> _What the task asks_
Each of the lines below must be written out exactly as shown.

> _Data provided_

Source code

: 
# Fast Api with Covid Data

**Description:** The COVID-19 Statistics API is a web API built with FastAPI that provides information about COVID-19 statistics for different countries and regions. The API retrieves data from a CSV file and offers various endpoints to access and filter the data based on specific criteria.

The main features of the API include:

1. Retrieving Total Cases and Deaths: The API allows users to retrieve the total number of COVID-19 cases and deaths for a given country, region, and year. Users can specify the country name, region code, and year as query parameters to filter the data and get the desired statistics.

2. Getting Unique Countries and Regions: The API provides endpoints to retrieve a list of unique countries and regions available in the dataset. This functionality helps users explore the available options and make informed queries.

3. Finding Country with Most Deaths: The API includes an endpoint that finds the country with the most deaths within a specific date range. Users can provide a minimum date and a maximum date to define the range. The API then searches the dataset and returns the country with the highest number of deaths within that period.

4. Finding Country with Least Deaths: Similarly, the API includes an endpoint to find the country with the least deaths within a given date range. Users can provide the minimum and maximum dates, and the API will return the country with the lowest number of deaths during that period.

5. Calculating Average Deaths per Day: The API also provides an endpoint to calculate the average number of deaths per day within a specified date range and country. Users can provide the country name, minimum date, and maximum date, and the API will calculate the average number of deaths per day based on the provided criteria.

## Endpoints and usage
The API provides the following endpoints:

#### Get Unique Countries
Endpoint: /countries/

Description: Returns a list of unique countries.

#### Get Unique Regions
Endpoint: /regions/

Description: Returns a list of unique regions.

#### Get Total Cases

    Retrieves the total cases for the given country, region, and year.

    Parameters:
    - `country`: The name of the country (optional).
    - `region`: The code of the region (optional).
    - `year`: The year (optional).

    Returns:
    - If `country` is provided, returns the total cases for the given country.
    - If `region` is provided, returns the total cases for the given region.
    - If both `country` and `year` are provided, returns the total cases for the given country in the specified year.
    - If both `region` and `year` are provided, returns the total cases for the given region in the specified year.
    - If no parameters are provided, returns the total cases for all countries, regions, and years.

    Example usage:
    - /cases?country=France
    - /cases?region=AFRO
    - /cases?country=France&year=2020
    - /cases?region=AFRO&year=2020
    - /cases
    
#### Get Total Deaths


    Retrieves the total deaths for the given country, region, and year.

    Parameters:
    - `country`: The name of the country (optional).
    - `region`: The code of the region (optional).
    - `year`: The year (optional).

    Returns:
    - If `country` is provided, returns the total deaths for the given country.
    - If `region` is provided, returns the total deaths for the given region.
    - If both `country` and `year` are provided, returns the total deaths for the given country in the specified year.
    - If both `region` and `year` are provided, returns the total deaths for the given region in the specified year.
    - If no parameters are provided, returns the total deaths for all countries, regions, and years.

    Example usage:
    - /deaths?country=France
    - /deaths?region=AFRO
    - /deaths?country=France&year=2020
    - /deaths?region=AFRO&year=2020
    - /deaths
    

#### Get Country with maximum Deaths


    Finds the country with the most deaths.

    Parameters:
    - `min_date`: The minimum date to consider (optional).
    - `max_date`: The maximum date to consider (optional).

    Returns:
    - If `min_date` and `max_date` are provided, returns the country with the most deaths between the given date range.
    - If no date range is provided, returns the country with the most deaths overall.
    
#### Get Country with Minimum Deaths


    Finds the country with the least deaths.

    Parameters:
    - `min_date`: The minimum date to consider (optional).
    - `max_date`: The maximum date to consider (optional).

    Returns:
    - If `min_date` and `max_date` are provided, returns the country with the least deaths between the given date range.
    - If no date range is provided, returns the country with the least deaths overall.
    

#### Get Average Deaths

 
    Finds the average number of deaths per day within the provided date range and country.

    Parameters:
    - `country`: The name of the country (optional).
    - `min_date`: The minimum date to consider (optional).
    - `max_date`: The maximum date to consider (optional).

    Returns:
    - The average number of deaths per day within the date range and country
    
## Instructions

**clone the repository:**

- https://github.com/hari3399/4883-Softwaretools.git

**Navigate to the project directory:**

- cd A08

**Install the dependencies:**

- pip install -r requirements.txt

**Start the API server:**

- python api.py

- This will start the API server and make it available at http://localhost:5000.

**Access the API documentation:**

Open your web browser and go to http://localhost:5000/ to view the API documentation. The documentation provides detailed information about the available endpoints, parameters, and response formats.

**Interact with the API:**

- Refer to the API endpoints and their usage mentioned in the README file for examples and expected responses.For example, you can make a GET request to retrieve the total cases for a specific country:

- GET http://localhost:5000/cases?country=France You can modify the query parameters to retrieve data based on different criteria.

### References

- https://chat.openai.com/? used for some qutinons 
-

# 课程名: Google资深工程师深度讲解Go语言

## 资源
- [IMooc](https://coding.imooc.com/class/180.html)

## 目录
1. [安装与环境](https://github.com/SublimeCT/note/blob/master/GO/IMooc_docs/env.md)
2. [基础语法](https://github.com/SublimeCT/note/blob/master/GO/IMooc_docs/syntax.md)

> _Response area_
Source code

: 
# Fast Api with Covid Data

**Description:** The COVID-19 Statistics API is a web API built with FastAPI that provides information about COVID-19 statistics for different countries and regions. The API retrieves data from a CSV file and offers various endpoints to access and filter the data based on specific criteria.

The main features of the API include:

1. Retrieving Total Cases and Deaths: The API allows users to retrieve the total number of COVID-19 cases and deaths for a given country, region, and year. Users can specify the country name, region code, and year as query parameters to filter the data and get the desired statistics.

2. Getting Unique Countries and Regions: The API provides endpoints to retrieve a list of unique countries and regions available in the dataset. This functionality helps users explore the available options and make informed queries.

3. Finding Country with Most Deaths: The API includes an endpoint that finds the country with the most deaths within a specific date range. Users can provide a minimum date and a maximum date to define the range. The API then searches the dataset and returns the country with the highest number of deaths within that period.

4. Finding Country with Least Deaths: Similarly, the API includes an endpoint to find the country with the least deaths within a given date range. Users can provide the minimum and maximum dates, and the API will return the country with the lowest number of deaths during that period.

5. Calculating Average Deaths per Day: The API also provides an endpoint to calculate the average number of deaths per day within a specified date range and country. Users can provide the country name, minimum date, and maximum date, and the API will calculate the average number of deaths per day based on the provided criteria.

## Endpoints and usage
The API provides the following endpoints:

#### Get Unique Countries
Endpoint: /countries/

Description: Returns a list of unique countries.

#### Get Unique Regions
Endpoint: /regions/

Description: Returns a list of unique regions.

#### Get Total Cases

    Retrieves the total cases for the given country, region, and year.

    Parameters:
    - `country`: The name of the country (optional).
    - `region`: The code of the region (optional).
    - `year`: The year (optional).

    Returns:
    - If `country` is provided, returns the total cases for the given country.
    - If `region` is provided, returns the total cases for the given region.
    - If both `country` and `year` are provided, returns the total cases for the given country in the specified year.
    - If both `region` and `year` are provided, returns the total cases for the given region in the specified year.
    - If no parameters are provided, returns the total cases for all countries, regions, and years.

    Example usage:
    - /cases?country=France
    - /cases?region=AFRO
    - /cases?country=France&year=2020
    - /cases?region=AFRO&year=2020
    - /cases
    
#### Get Total Deaths


    Retrieves the total deaths for the given country, region, and year.

    Parameters:
    - `country`: The name of the country (optional).
    - `region`: The code of the region (optional).
    - `year`: The year (optional).

    Returns:
    - If `country` is provided, returns the total deaths for the given country.
    - If `region` is provided, returns the total deaths for the given region.
    - If both `country` and `year` are provided, returns the total deaths for the given country in the specified year.
    - If both `region` and `year` are provided, returns the total deaths for the given region in the specified year.
    - If no parameters are provided, returns the total deaths for all countries, regions, and years.

    Example usage:
    - /deaths?country=France
    - /deaths?region=AFRO
    - /deaths?country=France&year=2020
    - /deaths?region=AFRO&year=2020
    - /deaths
    

#### Get Country with maximum Deaths


    Finds the country with the most deaths.

    Parameters:
    - `min_date`: The minimum date to consider (optional).
    - `max_date`: The maximum date to consider (optional).

    Returns:
    - If `min_date` and `max_date` are provided, returns the country with the most deaths between the given date range.
    - If no date range is provided, returns the country with the most deaths overall.
    
#### Get Country with Minimum Deaths


    Finds the country with the least deaths.

    Parameters:
    - `min_date`: The minimum date to consider (optional).
    - `max_date`: The maximum date to consider (optional).

    Returns:
    - If `min_date` and `max_date` are provided, returns the country with the least deaths between the given date range.
    - If no date range is provided, returns the country with the least deaths overall.
    

#### Get Average Deaths

 
    Finds the average number of deaths per day within the provided date range and country.

    Parameters:
    - `country`: The name of the country (optional).
    - `min_date`: The minimum date to consider (optional).
    - `max_date`: The maximum date to consider (optional).

    Returns:
    - The average number of deaths per day within the date range and country
    
## Instructions

**clone the repository:**

- https://github.com/hari3399/4883-Softwaretools.git

**Navigate to the project directory:**

- cd A08

**Install the dependencies:**

- pip install -r requirements.txt

**Start the API server:**

- python api.py

- This will start the API server and make it available at http://localhost:5000.

**Access the API documentation:**

Open your web browser and go to http://localhost:5000/ to view the API documentation. The documentation provides detailed information about the available endpoints, parameters, and response formats.

**Interact with the API:**

- Refer to the API endpoints and their usage mentioned in the README file for examples and expected responses.For example, you can make a GET request to retrieve the total cases for a specific country:

- GET http://localhost:5000/cases?country=France You can modify the query parameters to retrieve data based on different criteria.

### References

- https://chat.openai.com/? used for some qutinons 
-

# 课程名: Google资深工程师深度讲解Go语言

## 资源
- [IMooc](https://coding.imooc.com/class/180.html)

## 目录
1. [安装与环境](https://github.com/SublimeCT/note/blob/master/GO/IMooc_docs/env.md)
2. [基础语法](https://github.com/SublimeCT/note/blob/master/GO/IMooc_docs/syntax.md)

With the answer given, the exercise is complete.